The 8,000 acre Strawberry Mills and Plantation, part of a Spanish sawmill grant to Francis Richard, Jr., was purchased by John S. Sammis circa 1840. Sammis, a native of New York, moved to Florida in the 1820s and worked briefly for prominent plantation owner Zephaniah Kingsley. In 1830, Sammis married Mary Kingsley, the mixed-race daughter of Zephaniah and his African-born wife, Anna Madgigine Jai Kingsley.
The plantation produced Sea Island cotton, rice and provisions crops, and had summer and winter range for cattle and sheep, an abundance of fish in the rivers and creeks, and forests of live oak, cedar and pine. There was also a large mineral spring and bathhouse. The plantation home was built sometime after 1850 and is still in use today as a private residence.

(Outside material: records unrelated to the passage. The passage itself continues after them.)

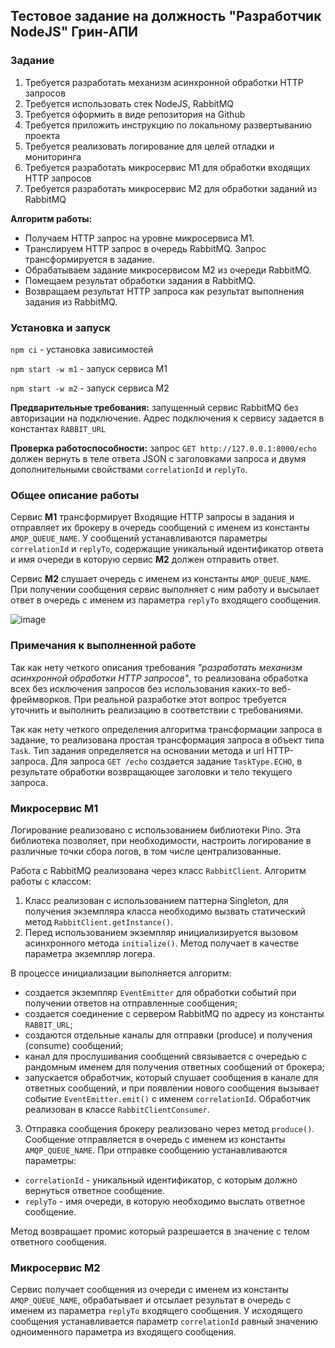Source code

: ## Тестовое задание на должность "Разработчик NodeJS" Грин-АПИ

### Задание
1. Требуется разработать механизм асинхронной обработки HTTP запросов
2. Требуется использовать стек NodeJS, RabbitMQ
3. Требуется оформить в виде репозитория на Github
4. Требуется приложить инструкцию по локальному развертыванию проекта
5. Требуется реализовать логирование для целей отладки и мониторинга
6. Требуется разработать микросервис М1 для обработки входящих HTTP запросов
7. Требуется разработать микросервис М2 для обработки заданий из RabbitMQ

**Алгоритм работы:**
- Получаем HTTP запрос на уровне микросервиса М1.
- Транслируем HTTP запрос в очередь RabbitMQ. Запрос трансформируется в задание.
- Обрабатываем задание микросервисом М2 из очереди RabbitMQ.
- Помещаем результат обработки задания в RabbitMQ.
- Возвращаем результат HTTP запроса как результат выполнения задания из RabbitMQ.

### Установка и запуск

`npm ci` - установка зависимостей

`npm start -w m1` - запуск сервиса M1

`npm start -w m2` - запуск сервиса M2

**Предварительные требования:** запущенный сервис RabbitMQ без авторизации на подключение. Адрес подключения к сервису задается в константах `RABBIT_URL`

**Проверка работоспособности:** запрос `GET http://127.0.0.1:8000/echo` должен вернуть в теле ответа JSON с заголовками запроса и двумя дополнительными свойствами `correlationId` и  `replyTo`.

### Общее описание работы

Сервис **M1** трансформирует Входящие HTTP запросы в задания и отправляет их брокеру в очередь сообщений с именем из константы `AMQP_QUEUE_NAME`. У сообщений устанавливаются параметры `correlationId` и  `replyTo`, содержащие уникальный идентификатор ответа и имя очереди в которую сервис **M2** должен отправить ответ.

Сервис **M2** слушает очередь с именем из константы `AMQP_QUEUE_NAME`. При получении сообщения сервис выполняет с ним работу и высылает ответ в очередь с именем из параметра `replyTo` входящего сообщения.

 ![image](https://github.com/alexmyt/GreenAPI-test/assets/37371343/9408d513-c4ab-495a-a0f2-70ea7f58debc)

### Примечания к выполненной работе

Так как нету четкого описания требования _"разработать механизм асинхронной обработки HTTP запросов"_, то реализована обработка всех без исключения запросов без использования каких-то веб-фреймворков. При реальной разработке этот вопрос требуется уточнить и выполнить реализацию в соответствии с требованиями.

Так как нету четкого определения  алгоритма трансформации запроса в задание, то реализована простая трансформация запроса в объект типа `Task`. Тип задания определяется на основании метода и url HTTP-запроса. Для запроса `GET /echo` создается задание `TaskType.ECHO`, в результате обработки возвращающее заголовки и тело текущего запроса.

### Микросервис M1

Логирование реализовано с использованием библиотеки Pino. Эта библиотека позволяет, при необходимости, настроить логирование в различные точки сбора логов, в том числе централизованные.

Работа с RabbitMQ реализована через класс `RabbitClient`. Алгоритм работы с классом:
1. Класс реализован с использованием паттерна Singleton, для получения экземпляра класса необходимо вызвать статический метод 
`RabbitClient.getInstance()`. 
2. Перед использованием экземпляр инициализируется вызовом асинхронного метода `initialize()`. Метод получает в качестве параметра экземпляр логера.

  В процессе инициализации выполняется алгоритм: 
  - создается экземпляр `EventEmitter` для обработки событий при получении ответов на отправленные сообщения;
  - создается соединение с сервером RabbitMQ по адресу из константы `RABBIT_URL`;
  - создаются отдельные каналы для отправки (produce) и получения (consume) сообщений;
  - канал для прослушивания сообщений связывается с очередью с рандомным именем для получения ответных сообщений от брокера;
  - запускается обработчик, который слушает сообщения в канале для ответных сообщений, и при появлении нового сообщения вызывает событие `EventEmitter.emit()` c именем `correlationId`. Обработчик реализован в классе `RabbitClientConsumer`.

3. Отправка сообщения брокеру реализовано через метод `produce()`. Сообщение отправляется в очередь с именем из константы `AMQP_QUEUE_NAME`. При отправке сообщению устанавливаются параметры:
  - `correlationId` - уникальный идентификатор, с которым должно вернуться ответное сообщение.
  - `replyTo` - имя очереди, в которую необходимо выслать ответное сообщение.

Метод возвращает промис который разрешается в значение с телом ответного сообщения.

### Микросервис M2

Сервис получает сообщения из очереди с именем из константы `AMQP_QUEUE_NAME`, обрабатывает и отсылает результат в очередь с именем из параметра `replyTo` входящего сообщения. У исходящего сообщения устанавливается параметр `correlationId` равный значению одноименного параметра из входящего сообщения.
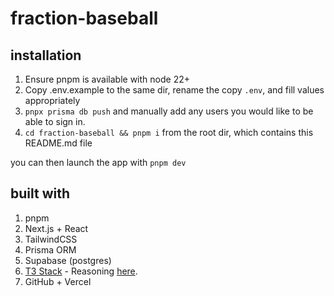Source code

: # fraction-baseball

## installation

1. Ensure pnpm is available with node 22+
2. Copy .env.example to the same dir, rename the copy `.env`, and fill values appropriately
3. `pnpx prisma db push` and manually add any users you would like to be able to sign in.
4. `cd fraction-baseball && pnpm i` from the root dir, which contains this README.md file

you can then launch the app with `pnpm dev`

## built with

1. pnpm
2. Next.js + React
3. TailwindCSS
4. Prisma ORM
5. Supabase (postgres)
6. [T3 Stack](https://create.t3.gg/) - Reasoning [here](https://chatgpt.com/share/6817d756-8ff4-800d-9360-4e49d4b74321).
7. GitHub + Vercel
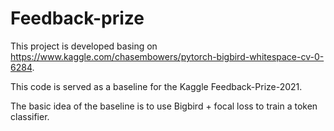 # Feedback-prize

This project is developed basing on https://www.kaggle.com/chasembowers/pytorch-bigbird-whitespace-cv-0-6284.

This code is served as a baseline for the Kaggle Feedback-Prize-2021.

The basic idea of the baseline is to use Bigbird + focal loss to train a token classifier.

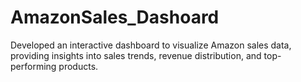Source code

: # AmazonSales_Dashoard
Developed an interactive dashboard to visualize Amazon sales data, providing insights into sales trends, revenue distribution, and top-performing products.
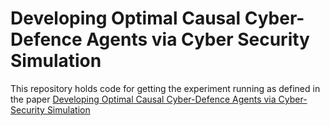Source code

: # Developing Optimal Causal Cyber-Defence Agents via Cyber Security Simulation

This repository holds code for getting the experiment running as defined in the paper [Developing Optimal Causal Cyber-Defence Agents via Cyber-Security Simulation](https://www.researchgate.net/publication/362252214_Developing_Optimal_Causal_Cyber-Defence_Agents_via_Cyber_Security_Simulation)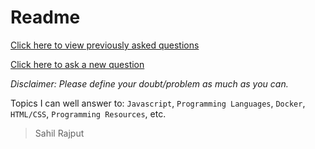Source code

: # Readme

[Click here to view previously asked questions](https://github.com/sahilrajput03/askMeAnything/issues)

[Click here to ask a new question](https://github.com/sahilrajput03/askMeAnything/issues/new)

*Disclaimer: Please define your doubt/problem as much as you can.*

Topics I can well answer to: `Javascript`, `Programming Languages`, `Docker`, `HTML/CSS`, `Programming Resources`, etc.

> Sahil Rajput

Sammis was also a prominent merchant I Jacksonville and owned extensive real estate in downtown Jacksonville. The Sammis children were educated by private tutors in Florida and by educators at finishing schools and universities in the United States and Europe. One of Duval County's largest slave owners in the 1850s, Sammis sold his slaves at New Orleans in April 1860. In 1861 and 1862, Sammis was threatened with violence and death by Confederate extremists for his outspoken advocacy of the Union. In response, he moved his family to a Northern state
during the Civil War.
After the war, his wealth greatly diminished, John Sammis sold the plantation, mill, and family residence. The family continued to bury their dead in the cemetery at the rear of the plantation home. John S. Sammis died in 1884. Mary Kingsley Sammis died in 1885. They, too are buried in what is now known as the Clifton Cemetery in the Old Arlington neighborhood of Jacksonville.